Se entendi corretamente as apresentações, são 15 os “animais” do
“zoológico”: o judeu tarado, o gay afeminado, a dentista gostosa, o
negro com suingue, a nerd tímida, a gostosa com bundão, a “não sou
piranha mas não sou santa”, o modelo Mr. Maringá, a lésbica convicta,
a DJ intelectual, o carioca marrento, o maquiador drag-queen e a PM
que gosta de apanhar (essa é para acabar!!!).
Pergunto-me, por exemplo, como um jornalista, documentarista e
escritor como Pedro Bial que, faça-se justiça, cobriu a Queda do Muro
de Berlim, se submete a ser apresentador de um programa desse nível.
Em um e-mail que recebi há pouco tempo, Bial escreve maravilhosamente bem sobre a perda do humorista Bussunda referindo-se à pena de se morrer tão cedo.
Eu gostaria de perguntar se ele não pensa que esse programa é a morte da cultura, de valores e princípios, da moral, da ética e da dignidade.
Outro dia, durante o intervalo de uma programação da Globo, um outro
repórter acéfalo do BBB disse que, para ganhar o prêmio de um milhão e
meio de reais, um Big Brother tem um caminho árduo pela frente,
chamando-os de heróis. Caminho árduo? Heróis?

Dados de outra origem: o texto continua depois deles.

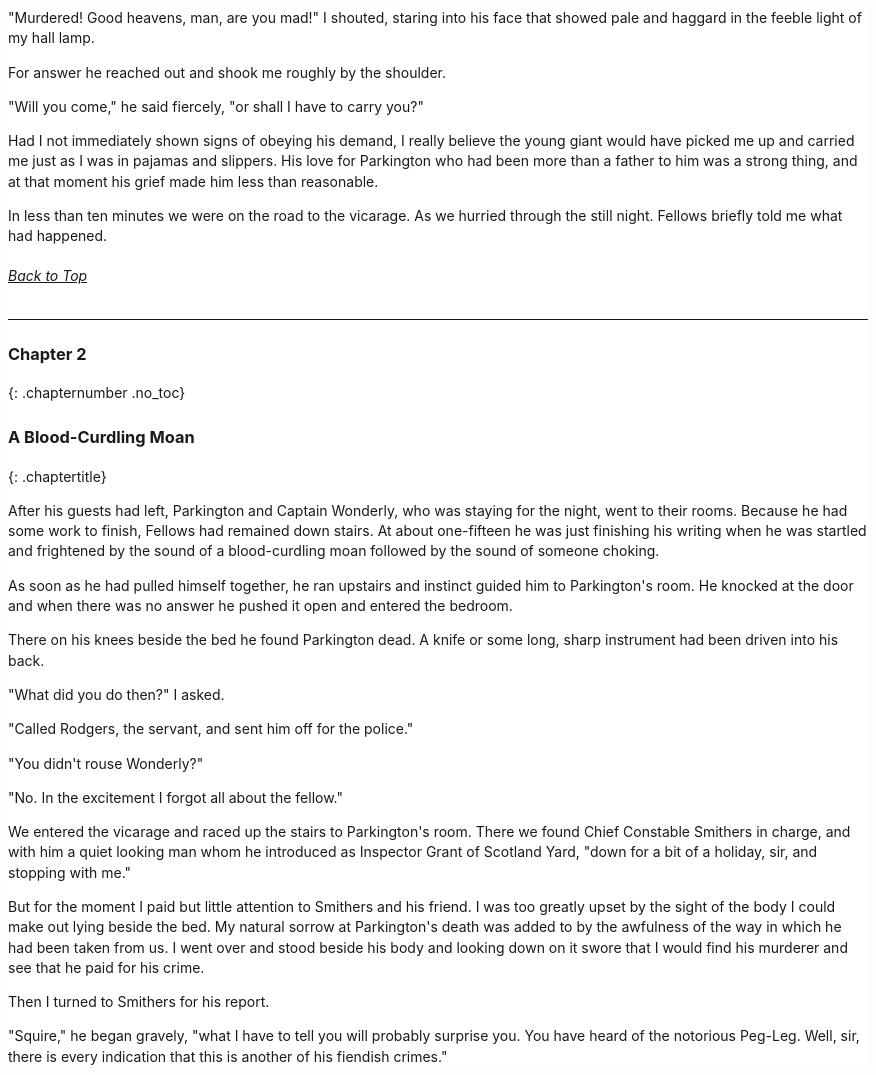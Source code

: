 "Murdered! Good heavens, man, are you mad!" I shouted, staring into his face that showed pale and haggard in the feeble light of my hall lamp.

For answer he reached out and shook me roughly by the shoulder.

"Will you come," he said fiercely, "or shall I have to carry you?"

Had I not immediately shown signs of obeying his demand, I really believe the young giant would have picked me up and carried me just as I was in pajamas and slippers. His love for Parkington who had been more than a father to him was a strong thing, and at that moment his grief made him less than reasonable.

In less than ten minutes we were on the road to the vicarage. As we hurried through the still night. Fellows briefly told me what had happened.

<h6 class="btt"><a href="#top">Back to Top</a></h6>

<hr>

### Chapter 2
{: .chapternumber .no_toc}

### A Blood-Curdling Moan 
{: .chaptertitle}

After his guests had left, Parkington and Captain Wonderly, who was staying for the night, went to their rooms. Because he had some work to finish, Fellows had remained down stairs. At about one-fifteen he was just finishing his writing when he was startled and frightened by the sound of a blood-curdling moan followed by the sound of someone choking.

As soon as he had pulled himself together, he ran upstairs and instinct guided him to Parkington's room. He knocked at the door and when there was no answer he pushed it open and entered the bedroom.

There on his knees beside the bed he found Parkington dead. A knife or some long, sharp instrument had been driven into his back.

"What did you do then?" I asked.

"Called Rodgers, the servant, and sent him off for the police."

"You didn't rouse Wonderly?"

"No. In the excitement I forgot all about the fellow."

We entered the vicarage and raced up the stairs to Parkington's room. There we found Chief Constable Smithers in charge, and with him a quiet looking man whom he introduced as Inspector Grant of Scotland Yard, "down for a bit of a holiday, sir, and stopping with me."

But for the moment I paid but little attention to Smithers and his friend. I was too greatly upset by the sight of the body I could make out lying beside the bed. My natural sorrow at Parkington's death was added to by the awfulness of the way in which he had been taken from us. I went over and stood beside his body and looking down on it swore that I would find his murderer and see that he paid for his crime.

Then I turned to Smithers for his report.

"Squire," he began gravely, "what I have to tell you will probably surprise you. You have heard of the notorious Peg-Leg. Well, sir, there is every indication that this is another of his fiendish crimes."

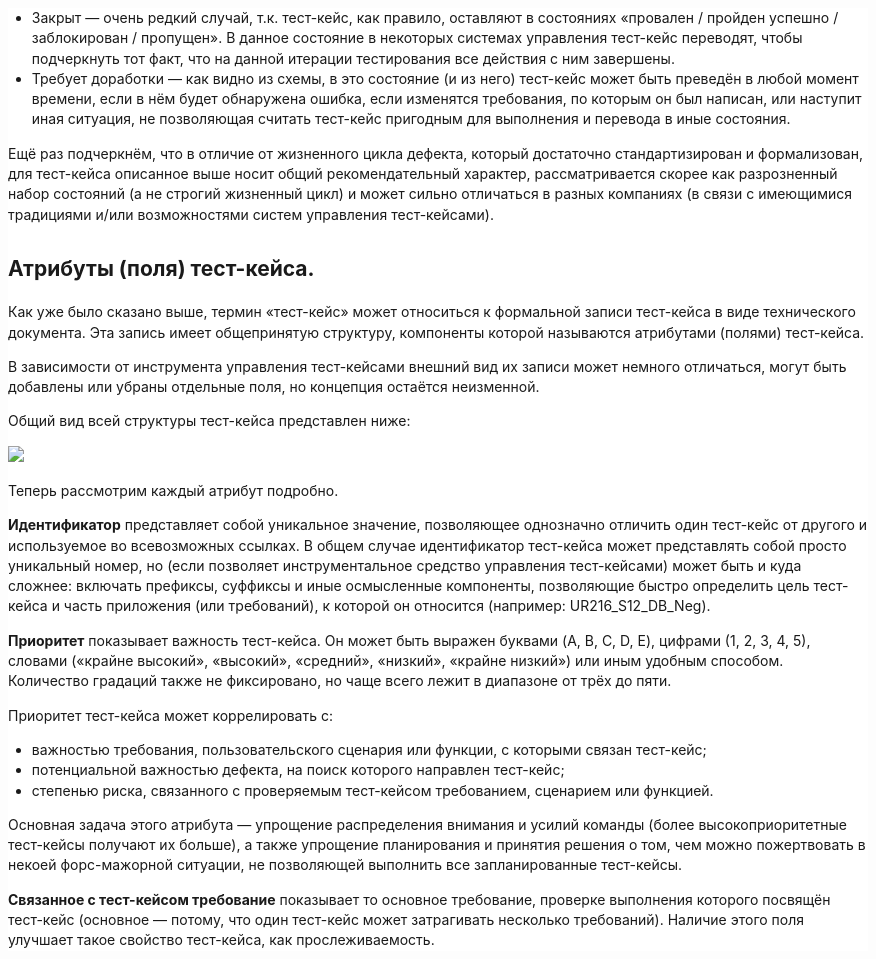 * Закрыт — очень редкий случай, т.к. тест-кейс, как правило, оставляют в состояниях «провален / пройден успешно / заблокирован / пропущен». В данное состояние в некоторых системах управления тест-кейс переводят, чтобы подчеркнуть тот факт, что на данной итерации тестирования все действия с ним завершены.
* Требует доработки — как видно из схемы, в это состояние (и из него) тест-кейс может быть преведён в любой момент времени, если в нём будет обнаружена ошибка, если изменятся требования, по которым он был написан, или наступит иная ситуация, не позволяющая считать тест-кейс пригодным для выполнения и перевода в иные состояния.

Ещё раз подчеркнём, что в отличие от жизненного цикла дефекта, который достаточно стандартизирован и формализован, для тест-кейса описанное выше носит общий рекомендательный характер, рассматривается скорее как разрозненный набор состояний (а не строгий жизненный цикл) и может сильно отличаться в разных компаниях (в связи с имеющимися традициями и/или возможностями систем управления тест-кейсами).

## Атрибуты (поля) тест-кейса.

Как уже было сказано выше, термин «тест-кейс» может относиться к формальной записи тест-кейса в виде технического документа. Эта запись имеет общепринятую структуру, компоненты которой называются атрибутами (полями) тест-кейса.

В зависимости от инструмента управления тест-кейсами внешний вид их записи может немного отличаться, могут быть добавлены или убраны отдельные поля, но концепция остаётся неизменной.

Общий вид всей структуры тест-кейса представлен ниже:

![](../img/050315.png)

Теперь рассмотрим каждый атрибут подробно.

**Идентификатор** представляет собой уникальное значение, позволяющее однозначно отличить один тест-кейс от другого и используемое во всевозможных ссылках. В общем случае идентификатор тест-кейса может представлять собой просто уникальный номер, но (если
позволяет инструментальное средство управления тест-кейсами) может быть и куда сложнее: включать префиксы, суффиксы и иные осмысленные компоненты, позволяющие быстро определить цель тест-кейса и часть приложения (или требований), к которой он относится (например:
UR216_S12_DB_Neg).

**Приоритет** показывает важность тест-кейса. Он может быть выражен буквами (A, B, C, D, E), цифрами (1, 2, 3, 4, 5), словами («крайне высокий», «высокий», «средний», «низкий», «крайне низкий») или иным удобным способом. Количество градаций также не фиксировано, но чаще всего лежит в диапазоне от трёх до пяти.

Приоритет тест-кейса может коррелировать с:
* важностью требования, пользовательского сценария или функции, с которыми связан тест-кейс;
* потенциальной важностью дефекта, на поиск которого направлен тест-кейс;
* степенью риска, связанного с проверяемым тест-кейсом требованием, сценарием или функцией.

Основная задача этого атрибута — упрощение распределения внимания и усилий команды (более высокоприоритетные тест-кейсы получают их больше), а также упрощение планирования и принятия решения о том, чем можно пожертвовать в некоей форс-мажорной ситуации, не позволяющей выполнить все запланированные тест-кейсы.

**Связанное с тест-кейсом требование** показывает то основное требование, проверке выполнения которого посвящён тест-кейс (основное — потому, что один тест-кейс может затрагивать несколько требований). Наличие этого поля улучшает такое свойство тест-кейса,
как прослеживаемость.
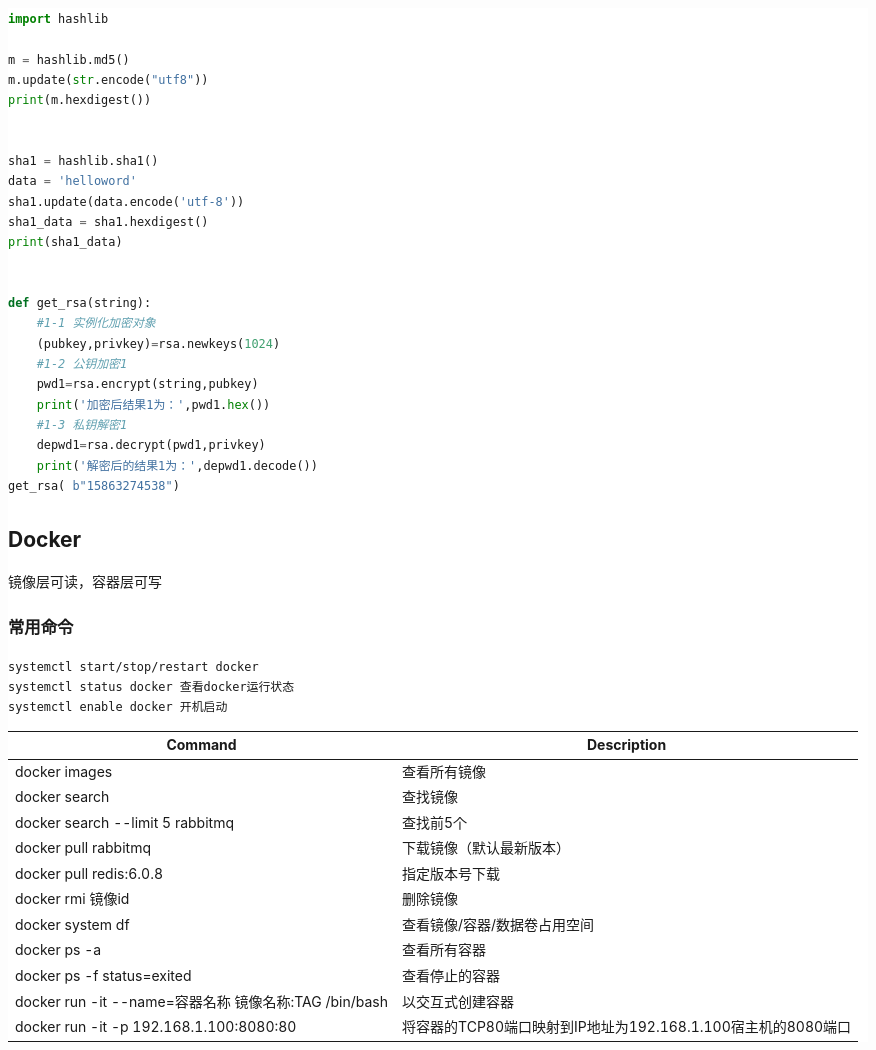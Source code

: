 

```python
import hashlib

m = hashlib.md5()
m.update(str.encode("utf8"))
print(m.hexdigest())


sha1 = hashlib.sha1()
data = 'helloword'
sha1.update(data.encode('utf-8'))
sha1_data = sha1.hexdigest()
print(sha1_data)


def get_rsa(string):
    #1-1 实例化加密对象
    (pubkey,privkey)=rsa.newkeys(1024)
    #1-2 公钥加密1
    pwd1=rsa.encrypt(string,pubkey)
    print('加密后结果1为：',pwd1.hex())
    #1-3 私钥解密1
    depwd1=rsa.decrypt(pwd1,privkey)
    print('解密后的结果1为：',depwd1.decode())
get_rsa( b"15863274538")
```



## Docker

镜像层可读，容器层可写

### 常用命令



```shell
systemctl start/stop/restart docker
systemctl status docker	查看docker运行状态
systemctl enable docker	开机启动
```



| Command                                                     | Description                                                  |
| ----------------------------------------------------------- | ------------------------------------------------------------ |
| docker images                                               | 查看所有镜像                                                 |
| docker search                                               | 查找镜像                                                     |
| docker search --limit 5 rabbitmq                            | 查找前5个                                                    |
| docker pull rabbitmq                                        | 下载镜像（默认最新版本）                                     |
| docker pull redis:6.0.8                                     | 指定版本号下载                                               |
| docker rmi 镜像id                                           | 删除镜像                                                     |
| docker system df                                            | 查看镜像/容器/数据卷占用空间                                 |
| docker ps -a                                                | 查看所有容器                                                 |
| docker ps -f status=exited                                  | 查看停止的容器                                               |
| docker run -it --name=容器名称 镜像名称:TAG /bin/bash       | 以交互式创建容器                                             |
| docker run -it -p 192.168.1.100:8080:80                     | 将容器的TCP80端口映射到IP地址为192.168.1.100宿主机的8080端口 |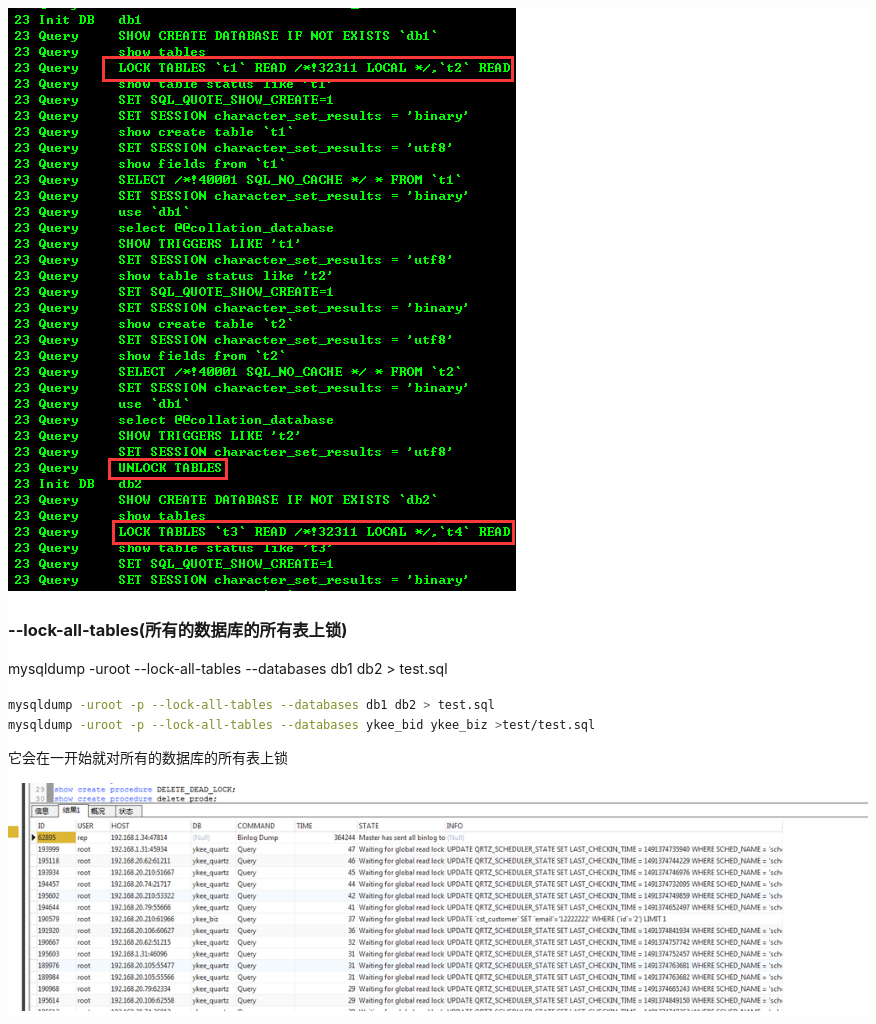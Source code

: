 ![img](image/29254281_1420563710TeQw.png)

### --lock-all-tables(所有的数据库的所有表上锁)

mysqldump -uroot --lock-all-tables --databases db1 db2 > test.sql

```bash
mysqldump -uroot -p --lock-all-tables --databases db1 db2 > test.sql
mysqldump -uroot -p --lock-all-tables --databases ykee_bid ykee_biz >test/test.sql
```

它会在一开始就对所有的数据库的所有表上锁

![](image/20170405144640.png)
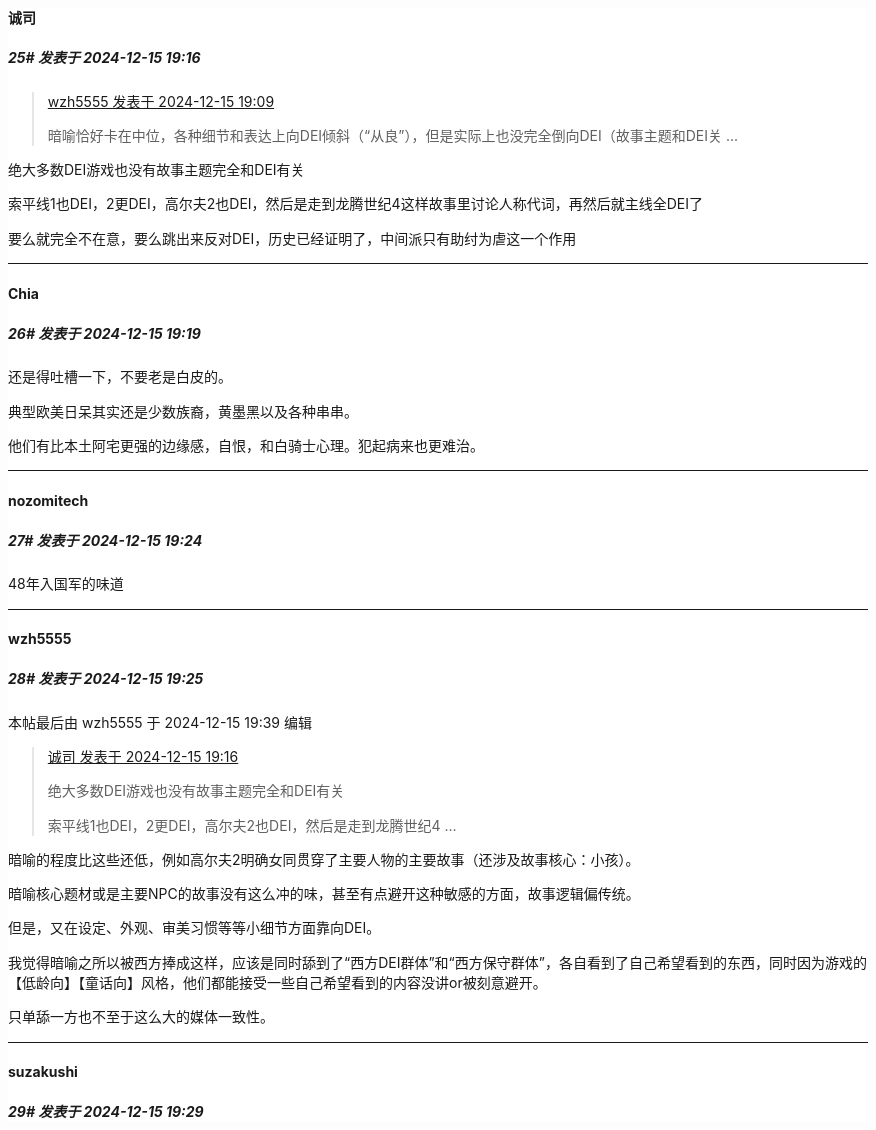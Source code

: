 ####  诚司  
##### 25#       发表于 2024-12-15 19:16

<blockquote><a href="httphttps://bbs.saraba1st.com/2b/forum.php?mod=redirect&amp;goto=findpost&amp;pid=66932156&amp;ptid=2210658" target="_blank">wzh5555 发表于 2024-12-15 19:09</a>

暗喻恰好卡在中位，各种细节和表达上向DEI倾斜（“从良”），但是实际上也没完全倒向DEI（故事主题和DEI关 ...</blockquote>
绝大多数DEI游戏也没有故事主题完全和DEI有关

索平线1也DEI，2更DEI，高尔夫2也DEI，然后是走到龙腾世纪4这样故事里讨论人称代词，再然后就主线全DEI了

要么就完全不在意，要么跳出来反对DEI，历史已经证明了，中间派只有助纣为虐这一个作用

*****

####  Chia  
##### 26#       发表于 2024-12-15 19:19

还是得吐槽一下，不要老是白皮的。

典型欧美日呆其实还是少数族裔，黄墨黑以及各种串串。

他们有比本土阿宅更强的边缘感，自恨，和白骑士心理。犯起病来也更难治。

*****

####  nozomitech  
##### 27#       发表于 2024-12-15 19:24

48年入国军的味道

*****

####  wzh5555  
##### 28#       发表于 2024-12-15 19:25

 本帖最后由 wzh5555 于 2024-12-15 19:39 编辑 
<blockquote><a href="httphttps://bbs.saraba1st.com/2b/forum.php?mod=redirect&amp;goto=findpost&amp;pid=66932213&amp;ptid=2210658" target="_blank">诚司 发表于 2024-12-15 19:16</a>

绝大多数DEI游戏也没有故事主题完全和DEI有关

索平线1也DEI，2更DEI，高尔夫2也DEI，然后是走到龙腾世纪4 ...</blockquote>
暗喻的程度比这些还低，例如高尔夫2明确女同贯穿了主要人物的主要故事（还涉及故事核心：小孩）。

暗喻核心题材或是主要NPC的故事没有这么冲的味，甚至有点避开这种敏感的方面，故事逻辑偏传统。

但是，又在设定、外观、审美习惯等等小细节方面靠向DEI。

我觉得暗喻之所以被西方捧成这样，应该是同时舔到了“西方DEI群体”和“西方保守群体”，各自看到了自己希望看到的东西，同时因为游戏的【低龄向】【童话向】风格，他们都能接受一些自己希望看到的内容没讲or被刻意避开。

只单舔一方也不至于这么大的媒体一致性。

*****

####  suzakushi  
##### 29#       发表于 2024-12-15 19:29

São esses nossos exemplos de heróis?
Caminho árduo para mim é aquele percorrido por milhões de brasileiros,
profissionais da saúde, professores da rede pública (aliás, todos os
professores), carteiros, lixeiros e tantos outros trabalhadores
incansáveis que, diariamente, passam horas exercendo suas funções com dedicação, competência e amor, quase sempre mal remunerados..
Heróis, são milhares de brasileiros que sequer têm um prato de comida
por dia e um colchão decente para dormir e conseguem sobreviver a
isso, todo santo dia.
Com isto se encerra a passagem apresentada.